Finescale horizontal and vertical currents from in-situ observations in preparation for SWOT altimeter mission

Ananda Pascual1, Simon Ruiz1, Bàrbara Barceló-Llull2, Antonio Sanchez-Roman1, Evan Mason3, Eugenio Cutolo1, Daniel R Tarry1, Helena Antich1, Laura Gomez-Navarro1,4, Said Ouala5, Baptiste Mourre6, Yannice Faugere7, Ronan Fablet5, Joaquin Tintore1,8, Amala Mahadevan9 and Francesco d'Ovidio10, (1)IMEDEA(CSIC-UIB), Esporles, Spain, (2)Applied Physics Laboratory, University of Washington, Seattle, WA, United States, (3)Applied Physics Laboratory University of Washington, Seattle, United States, (4)Institut des Géosciences de l'Environnement, CNRS/Univ. Grenoble Alpes/G-INP/IRD, Grenoble, France, (5)IMT Atlantique, France, (6)Balearic Islands Coastal Observing and Forecasting System (SOCIB), Palma, Spain, (7)CLS Collecte Localisation Satellites, Ramonville Saint-Agne, France, (8)SOCIB, Palma, Spain, (9)Woods Hole Oceanographic Institution, Woods Hole, MA, United States, (10)LOCEAN, Paris, France
Horizontal and vertical motions associated with mesoscale (10-100 km) and submesoscale (1-10 km) features, such as fronts, meanders, eddies and filaments, play a critical role in the distribution of heat, fresh water and biogeochemical tracers in the ocean. Integrating our understanding of these processes to climate scales is one of the key challenges for earth observation.

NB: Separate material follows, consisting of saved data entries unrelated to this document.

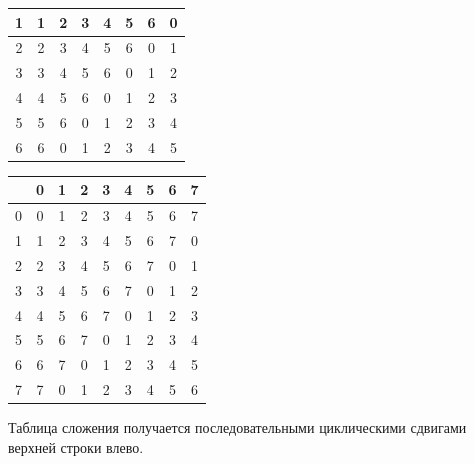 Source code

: \begin{enumerate}
\begin{center}
\begin{tabular}{c||c|c|c|c|c|c|c|}
1 & 1 & 2 & 3 & 4 & 5 & 6 & 0 \\ \hline
2 & 2 & 3 & 4 & 5 & 6 & 0 & 1 \\ \hline
3 & 3 & 4 & 5 & 6 & 0 & 1 & 2 \\ \hline
4 & 4 & 5 & 6 & 0 & 1 & 2 & 3 \\ \hline
5 & 5 & 6 & 0 & 1 & 2 & 3 & 4 \\ \hline
6 & 6 & 0 & 1 & 2 & 3 & 4 & 5 \\ \hline
\end{tabular}
\quad
\begin{tabular}{c||c|c|c|c|c|c|c|c|}
  & 0 & 1 & 2 & 3 & 4 & 5 & 6 & 7 \\ \hline\hline
0 & 0 & 1 & 2 & 3 & 4 & 5 & 6 & 7 \\ \hline
1 & 1 & 2 & 3 & 4 & 5 & 6 & 7 & 0 \\ \hline
2 & 2 & 3 & 4 & 5 & 6 & 7 & 0 & 1 \\ \hline
3 & 3 & 4 & 5 & 6 & 7 & 0 & 1 & 2 \\ \hline
4 & 4 & 5 & 6 & 7 & 0 & 1 & 2 & 3 \\ \hline
5 & 5 & 6 & 7 & 0 & 1 & 2 & 3 & 4 \\ \hline
6 & 6 & 7 & 0 & 1 & 2 & 3 & 4 & 5 \\ \hline
7 & 7 & 0 & 1 & 2 & 3 & 4 & 5 & 6 \\ \hline
\end{tabular}
\end{center}
Таблица сложения получается последовательными циклическими сдвигами верхней строки влево.



\end{enumerate}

In this presentation we review some of the results obtained from the synergy of in-situ (CTD, glider, Argo, XBT, ADCP, HF radar, drifters, etc.) and satellite observations (altimetry, SST and ocean color) with supporting numerical simulations during dedicated multi-platform field experiments in the western Mediterranean Sea aimed at estimating finescale horizontal and vertical currents.We conclude with the lessons learned in terms of advantages and limitations of the present approaches that combine satellite data with other cutting-edge and well established observational techniques and numerical modeling.

Future directions in preparation for SWOT are also addressed, including artificial intelligence and machine learning, and the need to observe and resolve a range of scales that will contribute to enhancing our understanding of finescale ocean currents associated with meso- and submesoscale features, with impacts on longer climatic scales.